I'm designing a schematic to supply power to another PCB. It uses a LM317 to reduce the voltage to a fixed value.
I would like to use a 9V battery as main source, but considering that the device will also be used in a car, I would like to include also a connector for external power.
Instead of using a separate switch I would like to use the third pin of the socket to detect when the connector is plugged in and automatically use external power, disconnecting the battery.
My problem is that I have no idea on how to do this Any help?
Well the way those 3 pin power connectors usually work is that the center pin is always the unswitched voltage and the other two pins form a switched 'ground connector' which is normally closed when there is no plug inserted into the connector. So usually the battery's positive terminal is wired to the center pin output pin of the boards connector and the battery's negaitive is wired to the normall closed contact or the connector and the common switch connector pin is wired to your board's ground system. So when you plug in an external plug the battery 'loses it's path to your board's ground bus but the external DC source is connected via the connectors positive terminal and common ground pin.
This drawing may help, it's of the pins on a typical board mounted DC power connector. Pin 1 is wired to your battery's positive terminal and also to the boards DC power bus. Pin 2 is wired to your boards ground bus, and pin 3 is wired to the battery's negative terminal only.
Thanks for the replies!
It's actually very basic, I was thinking too complicated!! I should have applied the KISS principle right away...
So basically, if I want to use the connector's pin to switch I would have to do something like the schematic attached, right?
I actually like the 2 diodes solution: there is no power interruption while the connector is being plugged in.
So basically, if I want to use the connector's pin to switch I would have to do something like the schematic attached, right?
Yes, that is basically right but the 'switchable' ground contact is not drawn quite as clearly as the linked drawing I showed. In this case there is no advantage of having that diode wired in series with the battery, as with the battery's negative terminal 'floating' when the external power is pulled in, there is no way for current to flow into or out of the battery, and the diode just causes permanent .6 vdc voltage drop when the battery is switch into service.
Yeah I used Paint and I should have drawn it better.
The reason why I placed it there is to avoid touching the battery connector with the battery held in the wrong way. I think I will move the diode to another place as actually it is more plausible to plug the external power with a wallwart and the connector in center-negative configuration. Is it ok to use a 1N5822 schottky barrier diode for this (Vf is around 0.5V)?
Before the LM317 I placed a 10uF capacitor for smoothing out voltage fluctuations: is this good also for "debouncing" the switch between the two power sources?
Is there a way to make sure that power is drawn from the battery until the external connector is properly plugged in? There is a small range while plugging in external power where the PCB is not powered at all.
Chrono251:
Is there a way to make sure that power is drawn from the battery until the external connector is properly plugged in? There is a small range while plugging in external power where the PCB is not powered at all.

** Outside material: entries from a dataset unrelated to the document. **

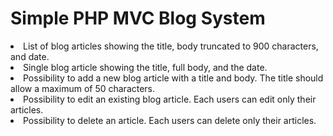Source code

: # Simple PHP MVC Blog System
<li>List of blog articles showing the title, body truncated to 900 characters, and date.</li>
<li>Single blog article showing the title, full body, and the date.</li>
<li>Possibility to add a new blog article with a title and body. The title should allow a maximum of 50 characters.</li>
<li>Possibility to edit an existing blog article. Each users can edit only their articles.</li>
<li>Possibility to delete an article. Each users can delete only their articles.</li>


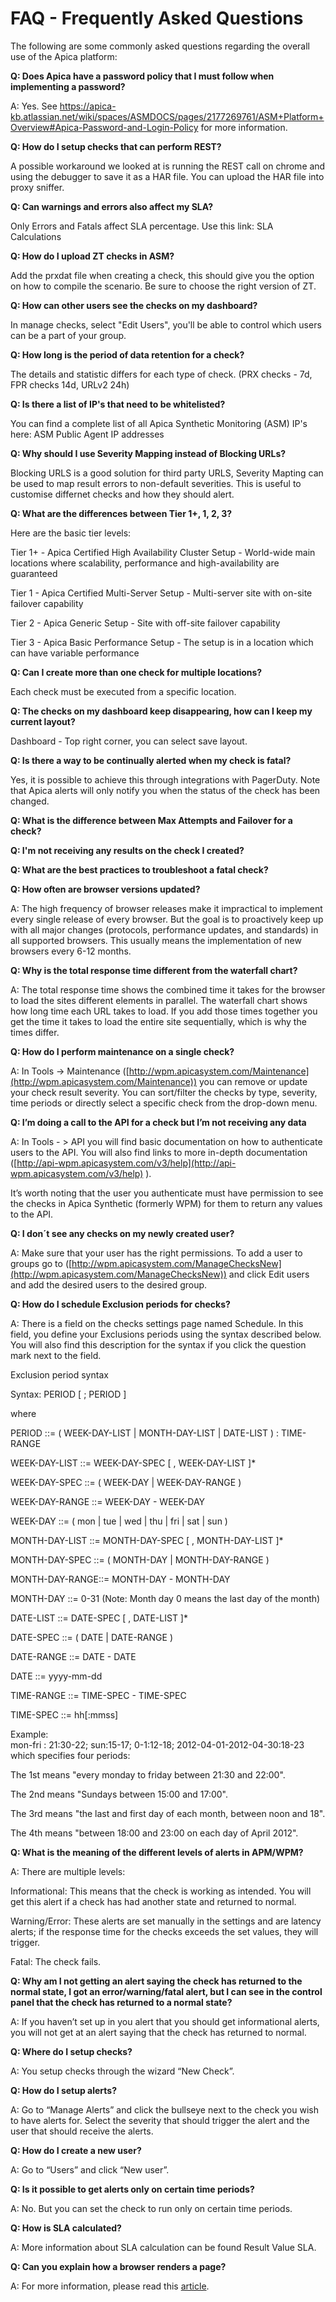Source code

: # FAQ - Frequently Asked Questions

The following are some commonly asked questions regarding the overall use of the Apica platform:

**Q: Does Apica have a password policy that I must follow when implementing a password?**

A: Yes. See https://apica-kb.atlassian.net/wiki/spaces/ASMDOCS/pages/2177269761/ASM+Platform+Overview#Apica-Password-and-Login-Policy for more information.

**Q: How do I setup checks that can perform REST?**

A possible workaround we looked at is running the REST call on chrome and using the debugger to save it as a HAR file. You can upload the HAR file into proxy sniffer.

**Q: Can warnings and errors also affect my SLA?**

Only Errors and Fatals affect SLA percentage. Use this link: SLA Calculations

**Q: How do I upload ZT checks in ASM?**

Add the prxdat file when creating a check, this should give you the option on how to compile the scenario. Be sure to choose the right version of ZT.

**Q: How can other users see the checks on my dashboard?**

In manage checks, select "Edit Users", you'll be able to control which users can be a part of your group.

**Q: How long is the period of data retention for a check?**

The details and statistic differs for each type of check. (PRX checks - 7d, FPR checks 14d, URLv2 24h)

**Q: Is there a list of IP's that need to be whitelisted?**

You can find a complete list of all Apica Synthetic Monitoring (ASM) IP's here: ASM Public Agent IP addresses

**Q: Why should I use Severity Mapping instead of Blocking URLs?**

Blocking URLS is a good solution for third party URLS, Severity Mapting can be used to map result errors to non-default severities. This is useful to customise differnet checks and how they should alert.

**Q: What are the differences between Tier 1+, 1, 2, 3?**

Here are the basic tier levels:

Tier 1+ - Apica Certified High Availability Cluster Setup - World-wide main locations where scalability, performance and high-availability are guaranteed

Tier 1 - Apica Certified Multi-Server Setup - Multi-server site with on-site failover capability

Tier 2 - Apica Generic Setup - Site with off-site failover capability

Tier 3 - Apica Basic Performance Setup - The setup is in a location which can have variable performance

**Q: Can I create more than one check for multiple locations?**

Each check must be executed from a specific location.

**Q: The checks on my dashboard keep disappearing, how can I keep my current layout?**

Dashboard - Top right corner, you can select save layout.

**Q: Is there a way to be continually alerted when my check is fatal?**

Yes, it is possible to achieve this through integrations with PagerDuty. Note that Apica alerts will only notify you when the status of the check has been changed.

**Q: What is the difference between Max Attempts and Failover for a check?**

**Q: I'm not receiving any results on the check I created?**

**Q: What are the best practices to troubleshoot a fatal check?**

**Q: How often are browser versions updated?**

A: The high frequency of browser releases make it impractical to implement every single release of every browser. But the goal is to proactively keep up with all major changes (protocols, performance updates, and standards) in all supported browsers. This usually means the implementation of new browsers every 6-12 months.

**Q: Why is the total response time different from the waterfall chart?**

A: The total response time shows the combined time it takes for the browser to load the sites different elements in parallel. The waterfall chart shows how long time each URL takes to load. If you add those times together you get the time it takes to load the entire site sequentially, which is why the times differ.

**Q: How do I perform maintenance on a single check?**

A: In Tools -> Maintenance ([http://wpm.apicasystem.com/Maintenance](http://wpm.apicasystem.com/Maintenance)) you can remove or update your check result severity. You can sort/filter the checks by type, severity, time periods or directly select a specific check from the drop-down menu.

**Q: I’m doing a call to the API for a check but I’m not receiving any data**

A: In Tools - > API you will find basic documentation on how to authenticate users to the API. You will also find links to more in-depth documentation ([http://api-wpm.apicasystem.com/v3/help](http://api-wpm.apicasystem.com/v3/help) ).

It’s worth noting that the user you authenticate must have permission to see the checks in Apica Synthetic (formerly WPM) for them to return any values to the API.

**Q: I don´t see any checks on my newly created user?**

A: Make sure that your user has the right permissions. To add a user to groups go to ([http://wpm.apicasystem.com/ManageChecksNew](http://wpm.apicasystem.com/ManageChecksNew)) and click Edit users and add the desired users to the desired group.

**Q: How do I schedule Exclusion periods for checks?**

A: There is a field on the checks settings page named Schedule. In this field, you define your Exclusions periods using the syntax described below. You will also find this description for the syntax if you click the question mark next to the field.

Exclusion period syntax

Syntax: PERIOD \[ ; PERIOD ]

where

PERIOD ::= ( WEEK-DAY-LIST | MONTH-DAY-LIST | DATE-LIST ) : TIME-RANGE

WEEK-DAY-LIST ::= WEEK-DAY-SPEC \[ , WEEK-DAY-LIST ]\*

WEEK-DAY-SPEC ::= ( WEEK-DAY | WEEK-DAY-RANGE )

WEEK-DAY-RANGE ::= WEEK-DAY - WEEK-DAY

WEEK-DAY ::= ( mon | tue | wed | thu | fri | sat | sun )

MONTH-DAY-LIST ::= MONTH-DAY-SPEC \[ , MONTH-DAY-LIST ]\*

MONTH-DAY-SPEC ::= ( MONTH-DAY | MONTH-DAY-RANGE )

MONTH-DAY-RANGE::= MONTH-DAY - MONTH-DAY

MONTH-DAY ::= 0-31 (Note: Month day 0 means the last day of the month)

DATE-LIST ::= DATE-SPEC \[ , DATE-LIST ]\*

DATE-SPEC ::= ( DATE | DATE-RANGE )

DATE-RANGE ::= DATE - DATE

DATE ::= yyyy-mm-dd

TIME-RANGE ::= TIME-SPEC - TIME-SPEC

TIME-SPEC ::= hh\[:mmss]

Example:\
mon-fri : 21:30-22; sun:15-17; 0-1:12-18; 2012-04-01-2012-04-30:18-23\
which specifies four periods:

The 1st means "every monday to friday between 21:30 and 22:00".

The 2nd means "Sundays between 15:00 and 17:00".

The 3rd means "the last and first day of each month, between noon and 18".

The 4th means "between 18:00 and 23:00 on each day of April 2012".

**Q: What is the meaning of the different levels of alerts in APM/WPM?**

A: There are multiple levels:

Informational: This means that the check is working as intended. You will get this alert if a check has had another state and returned to normal.

Warning/Error: These alerts are set manually in the settings and are latency alerts; if the response time for the checks exceeds the set values, they will trigger.

Fatal: The check fails.

**Q: Why am I not getting an alert saying the check has returned to the normal state, I got an error/warning/fatal alert, but I can see in the control panel that the check has returned to a normal state?**

A: If you haven’t set up in you alert that you should get informational alerts, you will not get at an alert saying that the check has returned to normal.

**Q: Where do I setup checks?**

A: You setup checks through the wizard “New Check”.

**Q: How do I setup alerts?**

A: Go to “Manage Alerts” and click the bullseye next to the check you wish to have alerts for. Select the severity that should trigger the alert and the user that should receive the alerts.

**Q: How do I create a new user?**

A: Go to “Users” and click “New user”.

**Q: Is it possible to get alerts only on certain time periods?**

A: No. But you can set the check to run only on certain time periods.

**Q: How is SLA calculated?**

A: More information about SLA calculation can be found Result Value SLA.

**Q: Can you explain how a browser renders a page?**

A: For more information, please read this [article](https://developers.google.com/web/fundamentals/performance/critical-rendering-path/analyzing-crp?hl=en).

Yes, don't use the switch but use the diodes instead.
Chrono251:
Is there a way to make sure that power is drawn from the battery until the external connector is properly plugged in? There is a small range while plugging in external power where the PCB is not powered at all.
Yes, don't use the switch but use the diodes instead.
Allright, I'll do it this way.
Thanks for your help!
Agreed with the diode solution as the better option, but to answer the question for posterity... yes, that's what the capacitor is for. As long as the time it takes the switched input to "break" the battery and "make" the power supply input is less than the time it takes to drain the cap below the minimum operating voltage of the circuit, you're good to go.
Any help?